[RFC] Integer hash

Sat Aug 10 01:37:47 UTC 2002

David,

	What you present here is essentially a variation of the fairly standard table driven CRC algorithm, which is by definition "the residue of a high order polynomial modulo an irreducible polynomial (conceptually prime)".

	Again deferring to Bob Jenkins, both CRC type hashing and "Universal Hashing" both exhibit funneling and consequently undesirable statistical properties, in addition to "Universal Hashing" being resource intensive (i.e. memory and especially CPU time).  Both of these types of hash functions though have been empirically shown to be "pretty good" for many real data sets.

	See the following URL for details:

		http://burtleburtle.net/bob/hash/examhash.html

and inserted below are the relevant sections on CRC and Universal hashing.

	Now I'm not necessarily saying that Squeak should use Bob Jenkins's hash functions (although I wouldn't be too opposed to that solution), but it doesn't seem wise to use a hash function that has know potential for undesired behavior.  This is especially true when the undesired behavior is rarely encountered because it can be terribly difficult to debug when a certain data set evokes pathological behavior from the hash function.

	It's also a fairly widely held belief that the design of hash functions is more art than science, and I tend to agree.  Since most cryptographic hashes are known to be "pretty good" to "excellent" and Squeak already has an implemenation of SHA, it wouldn't hurt to give that a try as a possible candidate for this problem.

	I do agree though that hash performance isn't everything and that there is much to be said for good statistical properties.  The whole idea of hash tables is to attempt to reduce table lookups to O(1) rather than O(n log n) or even O(n) (i.e. linear search), but of course it's really going to be O(1 + C) where C is proportional to the cost of the hash function.  Bad statistical properties lead to collisions, which Squeak resolves with linear searching, so Squeak's dictionaries and sets will be somewhere between O(1) and O(n) depending on how good the hash function is.

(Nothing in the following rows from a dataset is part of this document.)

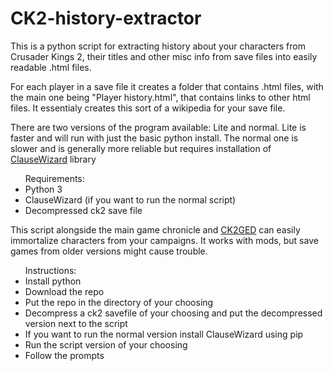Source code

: # CK2-history-extractor

This is a python script for extracting history about your characters from Crusader Kings 2, their titles and other misc info from save files into easily readable .html files.

For each player in a save file it creates a folder that contains .html files, with the main one being "Player history.html", that contains links to other html files.
It essentialy creates this sort of a wikipedia for your save file.

There are two versions of the program available: Lite and normal.
Lite is faster and will run with just the basic python install.
The normal one is slower and is generally more reliable but requires installation of [ClauseWizard](https://github.com/Shadark/ClauseWizard) library


<ul> Requirements:
  <li>Python 3</li>
  <li>ClauseWizard (if you want to run the normal script)</li>
  <li>Decompressed ck2 save file</li>
</ul>

This script alongside the main game chronicle and [CK2GED](https://github.com/faiuwle/CK2GED) can easily immortalize characters from your campaigns.
It works with mods, but save games from older versions might cause trouble.

<ul> Instructions:
  <li>Install python</li>
  <li>Download the repo</li>
  <li>Put the repo in the directory of your choosing</li>
  <li>Decompress a ck2 savefile of your choosing and put the decompressed version next to the script</li>
  <li>If you want to run the normal version install ClauseWizard using pip</li>
  <li>Run the script version of your choosing</li>
  <li>Follow the prompts</li>
</ul>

	Also, as Ned has demonstrated, sometimes a plain linear search is the fastest thing to do when you account for the cost of the hash function.

			-Dean

CRC hashing Knuth5 

int crc( char *key, int len, int mask, int tab[256])
{
  int hash, i;
  for (hash=len, i=0; i<len; ++i)
    hash = (hash<<8)^tab[(hash>>24)^key[i]];
  return (hash & mask);
}

This takes 9n+3 instructions. tab is initialized so that the low-order byte is a permutation. It produces a full 32-bit result. Bytes are not commutative. This would have no funnels if it stopped there, but it usually doesn't. This hash is usually used to simulate a maximal-length Linear Feedback Shift Register (LFSR) Golumb. An LFSR, rather than shifting a byte at a time, shifts a bit at a time, XORing some shift mask with the hash value depending on the bit being shifted out. The values of tab are are the accumulated XORs of all possible sequences of 8 bits shifting out. Any input bit followed by the bits in the shift mask form a funnel, and any two funnels XORed together form another funnel. (This is an example of a linear mixing step, and how it spontaneously unmixes old inputs.) For the tests, we used a 32-bit state with a shift mask of 0x04c11db7. 

Universal hashing UNI: 

int universal( char *key, int len, int mask, int tab[MAXBITS])
{
  int hash, i;
  for (hash=level, i=0; i<(length<<3); i+=8)
  {
    register char k = key[i>>3];
    if (k&0x01) hash ^= tab[i+0];
    if (k&0x02) hash ^= tab[i+1];
    if (k&0x04) hash ^= tab[i+2];
    if (k&0x08) hash ^= tab[i+3];
    if (k&0x10) hash ^= tab[i+4];
    if (k&0x20) hash ^= tab[i+5];
    if (k&0x40) hash ^= tab[i+6];
    if (k&0x80) hash ^= tab[i+7];
  }
  return (hash &= mask);
}

This hash takes 52n+3 instructions to hash n keys. It produces a full 32-bit result. Bits are not commutative. It requires as many table entries as there are possible input bits, and they are chosen at random. Since every input bit can change only about half the output bits, there are funnels. Changing the table values will change where the funnels are, but it always has funnels. Although this hash is useful for theoretical computer science, it should be avoided in practice because of its funnels and its speed. 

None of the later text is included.